■ **What the task asks**: State only how many lines below include the string "Local".

□ □ □ □ □

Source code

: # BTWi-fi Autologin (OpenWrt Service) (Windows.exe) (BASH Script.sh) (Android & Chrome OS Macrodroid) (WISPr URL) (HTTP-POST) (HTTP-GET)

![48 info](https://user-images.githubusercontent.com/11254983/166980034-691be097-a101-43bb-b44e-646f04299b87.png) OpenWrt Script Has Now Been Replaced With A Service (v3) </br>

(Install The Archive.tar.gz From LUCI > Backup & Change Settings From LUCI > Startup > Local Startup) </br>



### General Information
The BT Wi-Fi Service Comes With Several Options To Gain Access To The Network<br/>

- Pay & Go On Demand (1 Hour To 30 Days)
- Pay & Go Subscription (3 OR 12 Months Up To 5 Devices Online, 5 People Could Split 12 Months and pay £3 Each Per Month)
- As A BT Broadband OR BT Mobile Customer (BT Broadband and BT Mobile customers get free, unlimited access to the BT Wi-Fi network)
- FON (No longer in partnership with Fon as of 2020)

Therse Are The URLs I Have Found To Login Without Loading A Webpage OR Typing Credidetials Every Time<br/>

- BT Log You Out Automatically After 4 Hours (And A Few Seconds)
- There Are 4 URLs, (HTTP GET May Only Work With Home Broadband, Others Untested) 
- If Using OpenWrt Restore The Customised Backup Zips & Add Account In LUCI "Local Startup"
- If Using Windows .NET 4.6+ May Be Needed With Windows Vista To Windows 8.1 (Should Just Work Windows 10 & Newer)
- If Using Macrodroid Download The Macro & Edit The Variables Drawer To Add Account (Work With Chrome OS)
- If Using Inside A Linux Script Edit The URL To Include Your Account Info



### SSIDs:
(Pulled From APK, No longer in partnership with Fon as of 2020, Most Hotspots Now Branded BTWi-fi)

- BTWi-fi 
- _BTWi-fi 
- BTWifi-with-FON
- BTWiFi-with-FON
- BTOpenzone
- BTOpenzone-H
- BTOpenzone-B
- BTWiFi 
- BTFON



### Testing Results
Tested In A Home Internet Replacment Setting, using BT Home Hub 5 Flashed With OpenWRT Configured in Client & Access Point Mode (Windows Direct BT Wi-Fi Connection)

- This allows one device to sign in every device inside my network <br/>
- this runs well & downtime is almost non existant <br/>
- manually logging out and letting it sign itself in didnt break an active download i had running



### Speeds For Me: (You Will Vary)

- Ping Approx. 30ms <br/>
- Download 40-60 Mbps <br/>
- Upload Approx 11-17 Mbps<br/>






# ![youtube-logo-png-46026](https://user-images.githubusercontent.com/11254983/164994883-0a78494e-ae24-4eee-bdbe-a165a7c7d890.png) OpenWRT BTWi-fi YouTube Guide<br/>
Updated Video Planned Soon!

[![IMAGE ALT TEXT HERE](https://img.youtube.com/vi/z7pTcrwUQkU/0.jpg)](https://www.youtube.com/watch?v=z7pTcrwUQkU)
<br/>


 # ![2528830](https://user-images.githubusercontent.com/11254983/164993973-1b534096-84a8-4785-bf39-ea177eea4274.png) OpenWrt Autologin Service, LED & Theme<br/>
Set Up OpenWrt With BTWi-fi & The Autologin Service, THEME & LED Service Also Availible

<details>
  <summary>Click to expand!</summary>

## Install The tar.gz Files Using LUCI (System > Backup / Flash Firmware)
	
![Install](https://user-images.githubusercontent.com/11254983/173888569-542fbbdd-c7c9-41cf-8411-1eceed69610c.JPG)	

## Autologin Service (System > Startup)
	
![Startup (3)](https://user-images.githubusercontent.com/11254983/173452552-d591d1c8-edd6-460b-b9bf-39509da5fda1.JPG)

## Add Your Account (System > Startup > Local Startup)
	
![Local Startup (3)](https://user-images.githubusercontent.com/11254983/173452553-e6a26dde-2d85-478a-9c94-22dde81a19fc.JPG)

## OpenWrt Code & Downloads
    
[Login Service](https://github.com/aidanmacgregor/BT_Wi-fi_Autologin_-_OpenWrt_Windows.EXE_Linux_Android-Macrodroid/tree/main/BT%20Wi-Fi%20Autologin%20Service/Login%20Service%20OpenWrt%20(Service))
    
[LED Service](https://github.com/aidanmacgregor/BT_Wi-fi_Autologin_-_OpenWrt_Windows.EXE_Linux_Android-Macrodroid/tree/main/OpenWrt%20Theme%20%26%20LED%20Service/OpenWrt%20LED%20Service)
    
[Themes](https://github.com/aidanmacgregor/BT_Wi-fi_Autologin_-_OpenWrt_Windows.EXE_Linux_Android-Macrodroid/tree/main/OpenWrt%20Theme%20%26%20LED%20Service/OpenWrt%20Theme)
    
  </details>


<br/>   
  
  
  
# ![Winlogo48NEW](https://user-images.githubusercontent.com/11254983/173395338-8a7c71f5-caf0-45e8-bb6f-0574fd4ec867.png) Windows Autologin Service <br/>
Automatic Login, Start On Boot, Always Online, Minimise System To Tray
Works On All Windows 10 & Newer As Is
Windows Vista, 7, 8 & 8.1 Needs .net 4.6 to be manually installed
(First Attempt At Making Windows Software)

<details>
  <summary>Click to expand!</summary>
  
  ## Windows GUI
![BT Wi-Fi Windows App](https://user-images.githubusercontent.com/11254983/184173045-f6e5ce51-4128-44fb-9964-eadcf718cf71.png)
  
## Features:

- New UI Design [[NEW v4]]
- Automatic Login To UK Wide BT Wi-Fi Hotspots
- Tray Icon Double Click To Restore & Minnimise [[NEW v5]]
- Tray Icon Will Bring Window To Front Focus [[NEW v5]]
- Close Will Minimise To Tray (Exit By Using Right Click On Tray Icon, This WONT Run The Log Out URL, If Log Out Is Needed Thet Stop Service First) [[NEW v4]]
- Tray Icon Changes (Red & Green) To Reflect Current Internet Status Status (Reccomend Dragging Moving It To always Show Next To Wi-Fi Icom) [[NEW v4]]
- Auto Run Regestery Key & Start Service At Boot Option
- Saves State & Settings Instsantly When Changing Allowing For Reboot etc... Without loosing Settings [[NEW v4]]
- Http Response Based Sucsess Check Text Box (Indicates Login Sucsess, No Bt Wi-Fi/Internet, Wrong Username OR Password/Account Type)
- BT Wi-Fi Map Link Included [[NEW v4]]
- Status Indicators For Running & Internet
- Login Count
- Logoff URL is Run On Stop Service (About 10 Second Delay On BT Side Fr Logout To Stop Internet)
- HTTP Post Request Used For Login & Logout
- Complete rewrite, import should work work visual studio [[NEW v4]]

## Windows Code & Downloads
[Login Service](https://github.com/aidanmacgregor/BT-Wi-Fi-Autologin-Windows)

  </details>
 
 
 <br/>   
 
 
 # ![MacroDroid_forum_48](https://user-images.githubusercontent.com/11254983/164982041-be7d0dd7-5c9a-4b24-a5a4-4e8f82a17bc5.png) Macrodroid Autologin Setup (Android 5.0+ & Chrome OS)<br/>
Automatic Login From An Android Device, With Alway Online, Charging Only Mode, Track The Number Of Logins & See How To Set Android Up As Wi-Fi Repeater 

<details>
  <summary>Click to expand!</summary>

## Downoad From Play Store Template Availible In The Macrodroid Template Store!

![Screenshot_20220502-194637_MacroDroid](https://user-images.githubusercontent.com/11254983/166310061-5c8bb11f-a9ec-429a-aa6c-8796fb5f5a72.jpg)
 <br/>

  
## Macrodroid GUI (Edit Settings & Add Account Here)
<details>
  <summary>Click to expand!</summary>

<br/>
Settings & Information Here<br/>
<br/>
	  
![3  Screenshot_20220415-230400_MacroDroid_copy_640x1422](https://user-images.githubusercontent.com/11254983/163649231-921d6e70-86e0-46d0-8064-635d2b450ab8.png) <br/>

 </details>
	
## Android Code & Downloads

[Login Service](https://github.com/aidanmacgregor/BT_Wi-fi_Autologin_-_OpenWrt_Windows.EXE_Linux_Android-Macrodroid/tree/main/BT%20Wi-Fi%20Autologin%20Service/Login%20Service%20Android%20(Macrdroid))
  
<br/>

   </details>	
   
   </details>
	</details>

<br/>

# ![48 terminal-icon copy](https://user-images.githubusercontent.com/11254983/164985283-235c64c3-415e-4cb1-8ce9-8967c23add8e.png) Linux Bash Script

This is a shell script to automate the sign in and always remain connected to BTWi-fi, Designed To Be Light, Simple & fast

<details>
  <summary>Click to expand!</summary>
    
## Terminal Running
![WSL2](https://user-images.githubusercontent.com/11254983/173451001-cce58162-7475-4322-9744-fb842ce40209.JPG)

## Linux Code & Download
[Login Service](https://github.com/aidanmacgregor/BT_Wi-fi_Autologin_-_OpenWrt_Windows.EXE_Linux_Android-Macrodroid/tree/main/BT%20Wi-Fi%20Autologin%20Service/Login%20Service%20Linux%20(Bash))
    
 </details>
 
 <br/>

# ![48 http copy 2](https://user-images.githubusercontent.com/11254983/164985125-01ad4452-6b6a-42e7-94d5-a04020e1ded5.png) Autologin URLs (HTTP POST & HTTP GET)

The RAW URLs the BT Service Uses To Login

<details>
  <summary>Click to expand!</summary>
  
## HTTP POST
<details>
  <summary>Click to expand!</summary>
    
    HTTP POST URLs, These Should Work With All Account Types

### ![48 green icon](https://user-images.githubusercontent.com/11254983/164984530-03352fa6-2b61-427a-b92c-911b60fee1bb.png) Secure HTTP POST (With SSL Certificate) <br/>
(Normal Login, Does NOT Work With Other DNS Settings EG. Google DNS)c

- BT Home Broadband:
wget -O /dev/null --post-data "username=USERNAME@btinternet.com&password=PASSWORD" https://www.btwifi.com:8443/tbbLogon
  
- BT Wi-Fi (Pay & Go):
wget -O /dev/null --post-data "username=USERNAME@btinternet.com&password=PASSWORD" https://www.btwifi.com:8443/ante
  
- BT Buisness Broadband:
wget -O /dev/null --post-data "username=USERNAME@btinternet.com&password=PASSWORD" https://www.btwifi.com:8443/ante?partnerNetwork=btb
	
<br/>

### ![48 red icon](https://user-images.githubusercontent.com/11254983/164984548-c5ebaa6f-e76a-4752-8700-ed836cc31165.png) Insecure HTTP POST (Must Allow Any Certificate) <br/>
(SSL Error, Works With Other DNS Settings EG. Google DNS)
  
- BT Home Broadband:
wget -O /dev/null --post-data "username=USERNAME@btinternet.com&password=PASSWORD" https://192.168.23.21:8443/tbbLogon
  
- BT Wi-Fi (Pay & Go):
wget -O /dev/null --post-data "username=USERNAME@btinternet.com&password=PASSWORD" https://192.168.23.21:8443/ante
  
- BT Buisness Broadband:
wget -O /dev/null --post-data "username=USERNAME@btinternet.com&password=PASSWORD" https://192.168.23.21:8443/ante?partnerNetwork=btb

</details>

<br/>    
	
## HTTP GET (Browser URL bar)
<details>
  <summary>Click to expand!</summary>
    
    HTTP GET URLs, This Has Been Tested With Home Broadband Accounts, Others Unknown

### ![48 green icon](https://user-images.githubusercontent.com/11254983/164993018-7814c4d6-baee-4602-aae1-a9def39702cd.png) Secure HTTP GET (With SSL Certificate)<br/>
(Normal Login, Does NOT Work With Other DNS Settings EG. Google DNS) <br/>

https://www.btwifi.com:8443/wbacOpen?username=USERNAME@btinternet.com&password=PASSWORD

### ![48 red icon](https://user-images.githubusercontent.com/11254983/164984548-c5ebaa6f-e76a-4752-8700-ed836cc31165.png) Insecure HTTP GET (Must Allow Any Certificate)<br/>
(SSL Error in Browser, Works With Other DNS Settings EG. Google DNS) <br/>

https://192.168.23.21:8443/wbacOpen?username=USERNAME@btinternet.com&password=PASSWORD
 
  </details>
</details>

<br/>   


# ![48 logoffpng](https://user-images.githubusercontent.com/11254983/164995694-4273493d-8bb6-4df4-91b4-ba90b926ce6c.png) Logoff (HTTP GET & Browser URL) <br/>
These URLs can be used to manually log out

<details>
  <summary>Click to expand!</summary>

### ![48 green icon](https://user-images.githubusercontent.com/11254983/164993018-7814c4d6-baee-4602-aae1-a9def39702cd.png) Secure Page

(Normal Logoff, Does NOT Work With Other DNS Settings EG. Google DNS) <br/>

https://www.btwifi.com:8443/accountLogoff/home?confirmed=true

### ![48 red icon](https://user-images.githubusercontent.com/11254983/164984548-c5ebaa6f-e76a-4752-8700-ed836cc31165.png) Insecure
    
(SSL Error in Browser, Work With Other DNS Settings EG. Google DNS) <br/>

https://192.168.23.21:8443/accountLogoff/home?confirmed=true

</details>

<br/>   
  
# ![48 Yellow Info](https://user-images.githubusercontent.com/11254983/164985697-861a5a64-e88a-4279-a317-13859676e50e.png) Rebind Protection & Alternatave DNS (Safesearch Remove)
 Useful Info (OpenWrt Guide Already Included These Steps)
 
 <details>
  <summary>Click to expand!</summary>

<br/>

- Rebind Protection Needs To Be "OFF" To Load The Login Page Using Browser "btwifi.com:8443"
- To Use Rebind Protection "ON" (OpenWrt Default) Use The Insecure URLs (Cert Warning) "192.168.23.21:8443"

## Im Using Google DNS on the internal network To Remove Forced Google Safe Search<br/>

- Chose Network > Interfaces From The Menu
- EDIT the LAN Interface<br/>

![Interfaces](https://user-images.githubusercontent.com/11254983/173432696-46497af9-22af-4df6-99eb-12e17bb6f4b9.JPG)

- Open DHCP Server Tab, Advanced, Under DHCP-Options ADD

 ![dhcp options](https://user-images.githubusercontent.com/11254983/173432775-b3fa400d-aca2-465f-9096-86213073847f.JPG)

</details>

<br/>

□ □ □ □ □

■ **Answer to the exercise**: 4